So, how do newcomers buy a home in Canada?
The first step to making your home ownership dream a reality is to learn all you can about the particulars of buying a home in Canada.
In this article, we’ll go over Canadian mortgages, what to consider when deciding on a location for your home, and a summary of the important steps to buying your first home in Canada.
Before you start planning, it’s important to consider your financial situation.
Homebuyers will need to make a down payment on their home. In Canada, the minimum down payment is between 5% and 20% of the purchase price. However, if your down payment is less than 20% of the purchase price, you will need to buy mortgage default insurance. It is also worth noting that if you are buying a home valued at more than $1 million CAD, you are required to put at least 20% down.
You should also know when you buy a home you’ll have to budget for things like property taxes, land transfer taxes, and closing costs. You may also want to arrange for property insurance as well.
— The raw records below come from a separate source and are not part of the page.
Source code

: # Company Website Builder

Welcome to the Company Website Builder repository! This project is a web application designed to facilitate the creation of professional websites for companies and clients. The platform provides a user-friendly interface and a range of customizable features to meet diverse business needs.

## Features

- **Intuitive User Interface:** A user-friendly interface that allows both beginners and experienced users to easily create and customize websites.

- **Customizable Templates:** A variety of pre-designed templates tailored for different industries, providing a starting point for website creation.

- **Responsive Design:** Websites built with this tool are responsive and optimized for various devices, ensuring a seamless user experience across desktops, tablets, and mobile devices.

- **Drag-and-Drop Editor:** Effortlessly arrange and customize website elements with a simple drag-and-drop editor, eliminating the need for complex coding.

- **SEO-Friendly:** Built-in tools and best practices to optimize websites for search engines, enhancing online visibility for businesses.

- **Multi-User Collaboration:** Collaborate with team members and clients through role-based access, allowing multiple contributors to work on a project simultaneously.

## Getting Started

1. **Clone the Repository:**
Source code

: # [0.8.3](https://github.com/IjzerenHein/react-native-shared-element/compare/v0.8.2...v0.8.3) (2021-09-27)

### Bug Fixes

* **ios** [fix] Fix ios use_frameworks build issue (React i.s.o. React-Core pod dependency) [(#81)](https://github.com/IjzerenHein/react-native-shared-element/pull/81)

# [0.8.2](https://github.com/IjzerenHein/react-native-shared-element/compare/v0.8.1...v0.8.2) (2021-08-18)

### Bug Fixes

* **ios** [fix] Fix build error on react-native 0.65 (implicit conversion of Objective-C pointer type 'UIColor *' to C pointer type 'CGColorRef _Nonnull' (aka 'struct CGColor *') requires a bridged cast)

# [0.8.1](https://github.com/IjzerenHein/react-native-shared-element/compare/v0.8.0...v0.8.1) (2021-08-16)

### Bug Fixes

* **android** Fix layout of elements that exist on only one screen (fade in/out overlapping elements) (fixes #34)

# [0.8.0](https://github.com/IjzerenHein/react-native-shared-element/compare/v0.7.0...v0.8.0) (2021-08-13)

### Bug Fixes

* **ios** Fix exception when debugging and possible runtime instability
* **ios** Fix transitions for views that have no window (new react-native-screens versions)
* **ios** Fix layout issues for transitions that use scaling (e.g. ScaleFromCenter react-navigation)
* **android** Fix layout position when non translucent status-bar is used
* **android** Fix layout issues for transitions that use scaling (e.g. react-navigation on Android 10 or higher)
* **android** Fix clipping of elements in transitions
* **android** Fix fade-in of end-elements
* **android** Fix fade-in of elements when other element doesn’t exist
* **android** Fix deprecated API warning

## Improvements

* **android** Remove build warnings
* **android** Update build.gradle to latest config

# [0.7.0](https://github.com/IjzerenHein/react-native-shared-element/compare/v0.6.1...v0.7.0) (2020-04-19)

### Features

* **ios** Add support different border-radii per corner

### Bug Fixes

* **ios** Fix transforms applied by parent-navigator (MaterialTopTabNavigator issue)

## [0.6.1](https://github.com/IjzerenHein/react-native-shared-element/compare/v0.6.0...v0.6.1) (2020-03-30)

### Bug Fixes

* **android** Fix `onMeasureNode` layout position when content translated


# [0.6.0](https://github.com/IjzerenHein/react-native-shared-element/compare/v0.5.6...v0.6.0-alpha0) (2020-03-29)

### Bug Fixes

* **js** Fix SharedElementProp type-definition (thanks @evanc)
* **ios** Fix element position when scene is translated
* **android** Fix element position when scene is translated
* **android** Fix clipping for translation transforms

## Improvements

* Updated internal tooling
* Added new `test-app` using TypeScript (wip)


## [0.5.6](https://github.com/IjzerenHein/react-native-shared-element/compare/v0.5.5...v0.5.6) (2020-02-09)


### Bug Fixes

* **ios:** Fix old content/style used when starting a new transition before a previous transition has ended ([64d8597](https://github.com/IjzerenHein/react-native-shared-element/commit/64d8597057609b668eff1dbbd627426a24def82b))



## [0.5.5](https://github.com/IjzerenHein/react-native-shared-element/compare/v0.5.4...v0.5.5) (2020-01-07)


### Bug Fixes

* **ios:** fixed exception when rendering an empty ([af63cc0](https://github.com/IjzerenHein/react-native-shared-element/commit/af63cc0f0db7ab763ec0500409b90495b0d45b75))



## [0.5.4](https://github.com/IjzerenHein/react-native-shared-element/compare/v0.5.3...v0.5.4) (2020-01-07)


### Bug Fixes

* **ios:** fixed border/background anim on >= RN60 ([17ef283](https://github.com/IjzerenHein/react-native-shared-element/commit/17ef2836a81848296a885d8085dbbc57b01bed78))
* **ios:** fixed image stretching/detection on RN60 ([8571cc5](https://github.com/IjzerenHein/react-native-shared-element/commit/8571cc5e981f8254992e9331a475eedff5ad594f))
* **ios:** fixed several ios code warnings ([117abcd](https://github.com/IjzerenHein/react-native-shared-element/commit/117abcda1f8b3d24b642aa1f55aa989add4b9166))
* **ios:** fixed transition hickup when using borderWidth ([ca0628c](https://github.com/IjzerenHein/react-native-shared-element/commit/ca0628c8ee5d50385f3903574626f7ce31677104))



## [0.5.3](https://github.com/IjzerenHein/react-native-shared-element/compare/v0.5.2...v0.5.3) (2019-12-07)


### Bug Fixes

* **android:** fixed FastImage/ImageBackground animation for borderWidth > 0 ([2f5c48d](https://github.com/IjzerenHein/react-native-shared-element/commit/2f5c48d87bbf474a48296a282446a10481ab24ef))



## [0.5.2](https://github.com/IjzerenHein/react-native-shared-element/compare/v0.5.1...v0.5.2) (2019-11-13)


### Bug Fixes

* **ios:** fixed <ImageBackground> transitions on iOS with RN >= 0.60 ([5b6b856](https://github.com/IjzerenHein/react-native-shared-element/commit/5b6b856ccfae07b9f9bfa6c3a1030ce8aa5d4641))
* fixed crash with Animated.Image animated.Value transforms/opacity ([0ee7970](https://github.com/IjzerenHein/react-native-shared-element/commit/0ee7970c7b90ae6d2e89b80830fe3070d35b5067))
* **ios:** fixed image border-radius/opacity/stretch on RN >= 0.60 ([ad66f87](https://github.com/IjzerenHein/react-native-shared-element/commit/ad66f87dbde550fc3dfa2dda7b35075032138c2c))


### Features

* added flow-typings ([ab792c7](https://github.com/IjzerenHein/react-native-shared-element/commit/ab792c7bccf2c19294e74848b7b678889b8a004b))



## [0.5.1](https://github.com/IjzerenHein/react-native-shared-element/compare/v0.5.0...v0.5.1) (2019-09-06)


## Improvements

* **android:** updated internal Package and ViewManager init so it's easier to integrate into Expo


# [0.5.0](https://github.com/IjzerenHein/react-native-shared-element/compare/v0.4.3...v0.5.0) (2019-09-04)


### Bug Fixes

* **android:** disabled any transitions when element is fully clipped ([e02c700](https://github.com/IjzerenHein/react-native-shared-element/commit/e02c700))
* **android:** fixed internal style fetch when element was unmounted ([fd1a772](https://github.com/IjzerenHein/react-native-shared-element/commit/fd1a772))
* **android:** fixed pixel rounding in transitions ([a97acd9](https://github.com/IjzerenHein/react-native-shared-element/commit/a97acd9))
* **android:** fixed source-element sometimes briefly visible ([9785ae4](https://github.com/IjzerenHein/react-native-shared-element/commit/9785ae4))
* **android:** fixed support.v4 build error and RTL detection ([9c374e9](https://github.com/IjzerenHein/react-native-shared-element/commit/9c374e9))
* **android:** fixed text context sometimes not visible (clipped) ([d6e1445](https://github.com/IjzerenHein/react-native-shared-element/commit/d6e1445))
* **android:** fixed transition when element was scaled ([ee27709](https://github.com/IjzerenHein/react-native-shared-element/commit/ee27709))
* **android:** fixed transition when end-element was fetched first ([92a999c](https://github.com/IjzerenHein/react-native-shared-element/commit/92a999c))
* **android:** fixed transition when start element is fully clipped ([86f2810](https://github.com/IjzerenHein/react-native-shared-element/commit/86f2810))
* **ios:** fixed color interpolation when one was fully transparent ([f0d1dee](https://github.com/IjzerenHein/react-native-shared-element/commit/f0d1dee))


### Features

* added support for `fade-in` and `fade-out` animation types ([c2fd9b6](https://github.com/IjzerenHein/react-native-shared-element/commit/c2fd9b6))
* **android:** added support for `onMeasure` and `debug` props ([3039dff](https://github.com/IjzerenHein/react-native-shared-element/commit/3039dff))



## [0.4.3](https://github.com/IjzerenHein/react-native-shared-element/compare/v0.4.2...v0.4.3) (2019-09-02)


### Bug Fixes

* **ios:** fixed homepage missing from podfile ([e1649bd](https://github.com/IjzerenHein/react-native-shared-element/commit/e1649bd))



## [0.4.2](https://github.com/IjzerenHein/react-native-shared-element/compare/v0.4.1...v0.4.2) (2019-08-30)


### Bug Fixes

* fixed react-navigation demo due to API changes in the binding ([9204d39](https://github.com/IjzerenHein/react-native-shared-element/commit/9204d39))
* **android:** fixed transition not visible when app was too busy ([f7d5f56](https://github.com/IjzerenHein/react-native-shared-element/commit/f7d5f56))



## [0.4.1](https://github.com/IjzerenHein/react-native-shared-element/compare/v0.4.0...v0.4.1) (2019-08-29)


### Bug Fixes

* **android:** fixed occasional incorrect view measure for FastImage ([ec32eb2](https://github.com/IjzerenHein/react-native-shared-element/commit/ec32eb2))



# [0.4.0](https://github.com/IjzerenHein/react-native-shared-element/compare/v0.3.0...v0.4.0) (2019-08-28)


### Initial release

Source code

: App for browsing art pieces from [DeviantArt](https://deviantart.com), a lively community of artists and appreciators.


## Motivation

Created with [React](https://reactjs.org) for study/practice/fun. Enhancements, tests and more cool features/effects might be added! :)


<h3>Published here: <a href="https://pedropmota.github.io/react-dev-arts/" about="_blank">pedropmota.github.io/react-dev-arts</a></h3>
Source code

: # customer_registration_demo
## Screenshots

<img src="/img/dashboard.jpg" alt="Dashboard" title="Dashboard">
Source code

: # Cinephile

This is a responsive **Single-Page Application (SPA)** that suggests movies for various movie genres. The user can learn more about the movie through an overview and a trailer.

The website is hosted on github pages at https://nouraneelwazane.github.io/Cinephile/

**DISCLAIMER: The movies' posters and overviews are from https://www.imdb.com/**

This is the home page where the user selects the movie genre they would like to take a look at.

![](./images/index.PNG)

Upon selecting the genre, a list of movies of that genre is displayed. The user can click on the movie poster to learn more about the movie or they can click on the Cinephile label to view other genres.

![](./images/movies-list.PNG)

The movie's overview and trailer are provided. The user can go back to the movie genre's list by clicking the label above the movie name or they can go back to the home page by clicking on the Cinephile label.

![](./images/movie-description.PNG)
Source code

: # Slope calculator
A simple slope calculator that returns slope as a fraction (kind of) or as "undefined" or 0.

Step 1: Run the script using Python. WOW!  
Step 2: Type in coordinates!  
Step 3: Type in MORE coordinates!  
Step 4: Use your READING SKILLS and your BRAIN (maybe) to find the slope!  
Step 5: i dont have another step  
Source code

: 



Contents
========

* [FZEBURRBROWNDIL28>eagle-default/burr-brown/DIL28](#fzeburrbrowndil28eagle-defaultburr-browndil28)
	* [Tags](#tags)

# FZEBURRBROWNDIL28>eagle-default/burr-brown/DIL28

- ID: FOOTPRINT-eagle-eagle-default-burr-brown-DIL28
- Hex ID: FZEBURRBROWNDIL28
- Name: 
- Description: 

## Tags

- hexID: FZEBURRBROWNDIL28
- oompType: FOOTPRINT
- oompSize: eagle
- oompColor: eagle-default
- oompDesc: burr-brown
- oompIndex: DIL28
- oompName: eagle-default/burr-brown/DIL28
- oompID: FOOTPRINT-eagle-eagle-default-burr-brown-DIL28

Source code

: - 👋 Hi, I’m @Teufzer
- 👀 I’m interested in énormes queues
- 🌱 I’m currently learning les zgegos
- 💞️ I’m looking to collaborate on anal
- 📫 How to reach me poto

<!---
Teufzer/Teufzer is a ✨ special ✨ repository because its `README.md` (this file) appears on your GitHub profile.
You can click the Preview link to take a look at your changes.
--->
If you would like to know how much of a mortgage you can afford, Scotiabank offers to help estimate the maximum purchase price you can likely manage based on your financial situation. Contact a Scotiabank Home Financing Advisor for advice on buying your first home.
Putting money aside can be tricky. Thankfully, there are options available to help you save for your first home.
For instance, if you take advantage of a Registered Retirement Savings Plan—more commonly known as an RRSP— you can increase your home-buying power.
Keep in mind, there are annual limits to how much money you can put into an RRSP. In addition, if you take money out of an RRSP, you will be taxed on that amount. However, thanks to Canada’s First Time Home Buyer’s Plan, you can take out up to $35,000 ($70,000 for a couple) and use it toward a down payment on a new home. You will not have to pay taxes on this withdrawal as long as you repay it within 15 years.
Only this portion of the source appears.